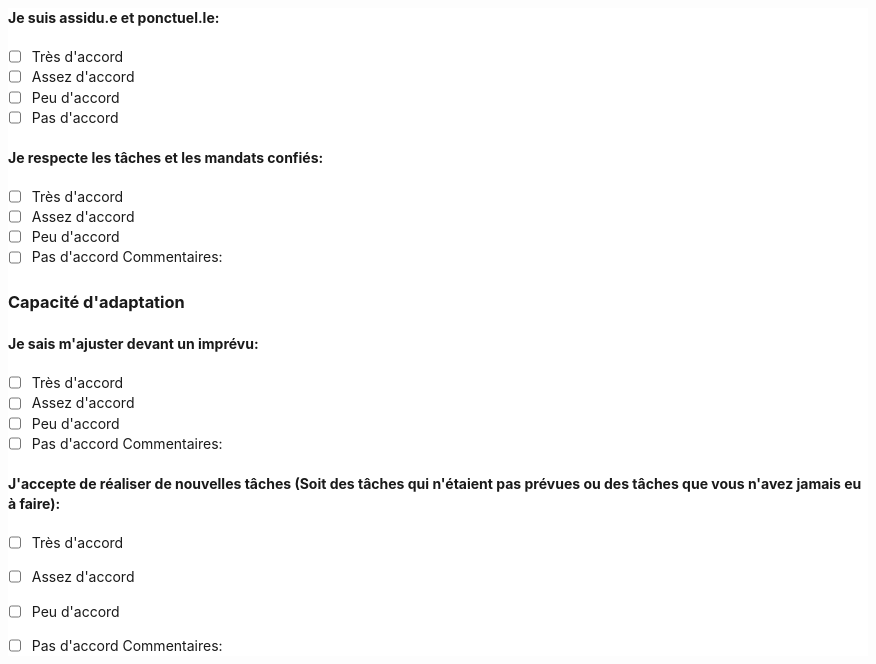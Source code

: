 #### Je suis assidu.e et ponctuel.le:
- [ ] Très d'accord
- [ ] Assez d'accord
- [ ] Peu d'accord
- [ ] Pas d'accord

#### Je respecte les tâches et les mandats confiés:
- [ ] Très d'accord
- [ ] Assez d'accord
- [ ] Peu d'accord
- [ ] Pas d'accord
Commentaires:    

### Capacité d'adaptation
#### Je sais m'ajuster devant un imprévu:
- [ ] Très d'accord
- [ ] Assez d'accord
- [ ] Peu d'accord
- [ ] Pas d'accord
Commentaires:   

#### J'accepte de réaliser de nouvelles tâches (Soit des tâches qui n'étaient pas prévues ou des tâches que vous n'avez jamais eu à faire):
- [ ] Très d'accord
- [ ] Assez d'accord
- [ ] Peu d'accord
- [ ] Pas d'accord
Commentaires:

============

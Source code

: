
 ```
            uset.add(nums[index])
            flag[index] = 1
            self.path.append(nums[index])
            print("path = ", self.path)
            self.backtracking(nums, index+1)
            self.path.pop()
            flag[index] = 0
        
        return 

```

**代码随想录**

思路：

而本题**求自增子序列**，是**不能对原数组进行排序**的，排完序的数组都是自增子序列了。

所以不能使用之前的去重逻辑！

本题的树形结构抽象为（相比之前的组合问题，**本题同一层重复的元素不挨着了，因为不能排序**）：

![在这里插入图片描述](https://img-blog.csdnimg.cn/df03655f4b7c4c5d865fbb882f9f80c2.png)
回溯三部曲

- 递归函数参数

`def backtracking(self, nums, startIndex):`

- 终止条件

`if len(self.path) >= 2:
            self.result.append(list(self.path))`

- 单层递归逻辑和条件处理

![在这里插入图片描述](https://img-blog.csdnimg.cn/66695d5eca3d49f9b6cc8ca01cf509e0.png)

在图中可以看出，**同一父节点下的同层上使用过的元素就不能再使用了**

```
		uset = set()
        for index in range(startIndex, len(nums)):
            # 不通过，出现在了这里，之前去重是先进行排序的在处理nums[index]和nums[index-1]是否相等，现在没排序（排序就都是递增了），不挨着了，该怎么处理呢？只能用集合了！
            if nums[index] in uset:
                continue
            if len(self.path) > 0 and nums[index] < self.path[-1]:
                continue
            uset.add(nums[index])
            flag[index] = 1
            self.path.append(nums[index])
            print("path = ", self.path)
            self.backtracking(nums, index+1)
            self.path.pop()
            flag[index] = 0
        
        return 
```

============

**TASK:**
Pull every line containing the word "uset" out of the material.

**EXERCISE SOLUTION:**
            uset.add(nums[index])
		uset = set()
            if nums[index] in uset:
            uset.add(nums[index])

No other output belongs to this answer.